If someone walks into a clothing shop and buys a suit that is perfect fit to his or her body, there are two possibilities. Either the tailors who work in that shop have carefully measured that person’s body and made a suit to fit it - bespoke tailoring - or the shop has such a large range of closing available, in all shapes and sizes, that the person in question has been fitted out from stock, off the peg. The idea that the Universe is in some way constructed for our benefit, or at least designed as a fit home for intelligence, corre-sponds to the first possibility. In many ways, the second alternative is more attractive; but it requires the existence of a vast array of alternative universes from which we have "chosen" by the fact of our existence. In this picture, there are myriads of other worlds in which the laws of physics and the constants of nature do differ, a little or a lot, from those we know. In most of the universes, life - certainly intelligent life - does not exist. Any universe in which our kind of intelligent life can arise must look rather like our Universe, since without the familiar coincidences and constants that life would not be there. We believe our Universe to be special because we inhabit it. But that does not mean that it is special in any deeper sense of the word.
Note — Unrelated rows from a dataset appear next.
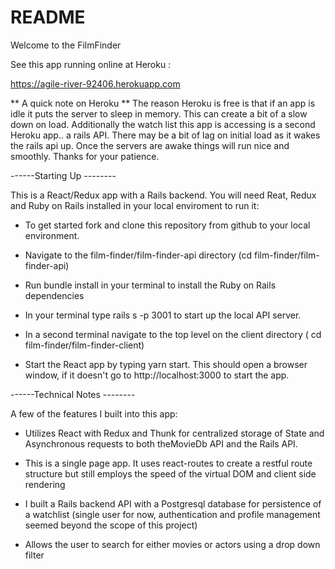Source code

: # README

Welcome to the FilmFinder 

See this app running online at Heroku :

https://agile-river-92406.herokuapp.com  

** A quick note on Heroku **
The reason Heroku is free is that if an app is idle it puts the server to sleep in memory. This can create a bit of a slow down on load. 
Additionally the watch list this app is accessing is a second Heroku app.. a rails API. There may be a bit of lag on initial load as it wakes the rails api up. Once the servers are awake things will run nice and smoothly. Thanks for your patience.



------Starting Up --------


This is a React/Redux app with a Rails backend. You will need Reat, Redux and Ruby on Rails installed in your local enviroment to run it:   

* To get started fork and clone this repository from github to your local environment. 

* Navigate to the film-finder/film-finder-api directory (cd film-finder/film-finder-api)

* Run bundle install in your terminal to install the Ruby on Rails dependencies

* In your terminal type rails s -p 3001 to start up the local API server. 

* In a second terminal navigate to the top level on the client directory ( cd film-finder/film-finder-client)

* Start the React app by typing yarn start. This should open a browser window, if it doesn't go to http://localhost:3000 to start the app. 

------Technical Notes --------

A few of the features I built into this app: 

* Utilizes React with Redux and Thunk for centralized storage of State and Asynchronous requests to both theMovieDb API and the Rails API. 

* This is a single page app. It uses react-routes to create a restful route structure but still employs the speed of the virtual DOM and client side rendering

* I built a Rails backend API with a Postgresql database for persistence of a watchlist (single user for now, authentication and profile management seemed beyond the scope of this project)

* Allows the user to search for either movies or actors using a drop down filter



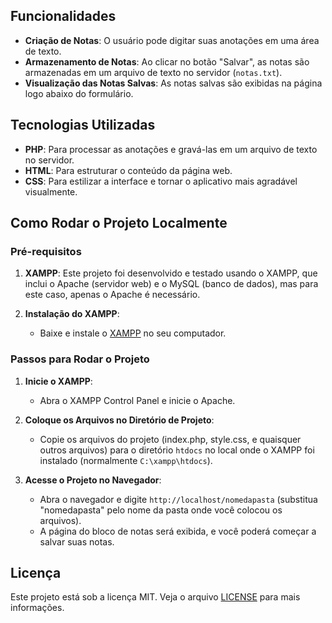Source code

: 
## Funcionalidades

- **Criação de Notas**: O usuário pode digitar suas anotações em uma área de texto.
- **Armazenamento de Notas**: Ao clicar no botão "Salvar", as notas são armazenadas em um arquivo de texto no servidor (`notas.txt`).
- **Visualização das Notas Salvas**: As notas salvas são exibidas na página logo abaixo do formulário.

## Tecnologias Utilizadas

- **PHP**: Para processar as anotações e gravá-las em um arquivo de texto no servidor.
- **HTML**: Para estruturar o conteúdo da página web.
- **CSS**: Para estilizar a interface e tornar o aplicativo mais agradável visualmente.

## Como Rodar o Projeto Localmente

### Pré-requisitos

1. **XAMPP**: Este projeto foi desenvolvido e testado usando o XAMPP, que inclui o Apache (servidor web) e o MySQL (banco de dados), mas para este caso, apenas o Apache é necessário.
   
2. **Instalação do XAMPP**:
   - Baixe e instale o [XAMPP](https://www.apachefriends.org/index.html) no seu computador.
   
### Passos para Rodar o Projeto

1. **Inicie o XAMPP**:
   - Abra o XAMPP Control Panel e inicie o Apache.
   
2. **Coloque os Arquivos no Diretório de Projeto**:
   - Copie os arquivos do projeto (index.php, style.css, e quaisquer outros arquivos) para o diretório `htdocs` no local onde o XAMPP foi instalado (normalmente `C:\xampp\htdocs`).

3. **Acesse o Projeto no Navegador**:
   - Abra o navegador e digite `http://localhost/nomedapasta` (substitua "nomedapasta" pelo nome da pasta onde você colocou os arquivos).
   - A página do bloco de notas será exibida, e você poderá começar a salvar suas notas.

## Licença

Este projeto está sob a licença MIT. Veja o arquivo [LICENSE](LICENSE) para mais informações.
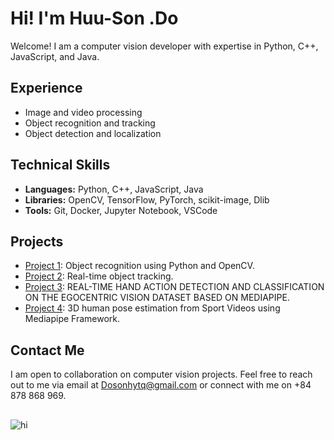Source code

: # Hi! I'm  Huu-Son .Do

Welcome! I am a computer vision developer with expertise in Python, C++, JavaScript, and Java.

## Experience

- Image and video processing
- Object recognition and tracking
- Object detection and localization

## Technical Skills

- **Languages:** Python, C++, JavaScript, Java
- **Libraries:** OpenCV, TensorFlow, PyTorch, scikit-image, Dlib
- **Tools:** Git, Docker, Jupyter Notebook, VSCode

## Projects

- [Project 1](https://example.com/project1): Object recognition using Python and OpenCV.
- [Project 2](https://example.com/project2): Real-time object tracking. 
- [Project 3](https://example.com/project3): REAL-TIME HAND ACTION DETECTION AND CLASSIFICATION ON THE EGOCENTRIC VISION DATASET BASED ON MEDIAPIPE.
- [Project 4](https://example.com/project4): 3D human pose estimation from Sport Videos using Mediapipe Framework.

## Contact Me

I am open to collaboration on computer vision projects. Feel free to reach out to me via email at Dosonhytq@gmail.com or connect with me on +84 878 868 969.
##
![hi](https://i.gifer.com/Pic3.gif)
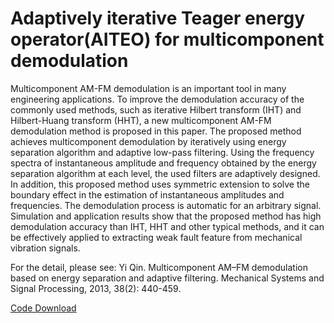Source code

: # Adaptively iterative Teager energy operator(AITEO) for multicomponent demodulation

Multicomponent AM-FM demodulation is an important tool in many engineering applications. To improve the demodulation accuracy of the commonly used methods, such as iterative Hilbert transform (IHT) and Hilbert-Huang transform (HHT), a new multicomponent AM-FM demodulation method is proposed in this paper. The proposed method achieves multicomponent demodulation by iteratively using energy separation algorithm and adaptive low-pass filtering. Using the frequency spectra of instantaneous amplitude and frequency obtained by the energy separation algorithm at each level, the used filters are adaptively designed. In addition, this proposed method uses symmetric extension to solve the boundary effect in the estimation of instantaneous amplitudes and frequencies. The demodulation process is automatic for an arbitrary signal. Simulation and application results show that the proposed method has high demodulation accuracy than IHT, HHT and other typical methods, and it can be effectively applied to extracting weak fault feature from mechanical vibration signals. 

For the detail, please see: Yi Qin. Multicomponent AM–FM demodulation based on energy separation and adaptive filtering. Mechanical Systems and Signal Processing, 2013, 38(2): 440-459.

[Code Download](https://github.com/QinYi-team/Code/tree/master/Adaptively%20iterative%20Teager%20energy%20operator(AITEO)%20for%20multicomponent%20demodulation)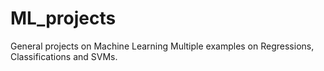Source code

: # ML_projects
General projects on Machine Learning 
Multiple examples on Regressions, Classifications and SVMs.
A useful analogy is with a lottery. Suppose a million lottery tickets are sold, and then one number out of that million is selected. The holder of that number wins the prize, so that number seems special. But in a deeper sense it is no more special than any of the other numbers in the lottery. By the nature of the lottery, somebody must win, and each of the numbers has an equal chance of winning. It is only after the event that one number gains a special status. The holder may feel lucky as a result; but somebody had to get lucky!

Maybe the world is like that. There may be a multitude of universes that all start sterile. Intelligence appears in some (or perhaps only one) of those universes as a result of the accumulation of random coincidences ("luck"). But there is no meaning to the coincidences, and that universe stands out from the rest as special only with hindsight, once intelligence has appeared to wonder over its own origins.

J.Gribbin and M. Rees: Cosmic coincidences, Bantam Books, New York, 1989.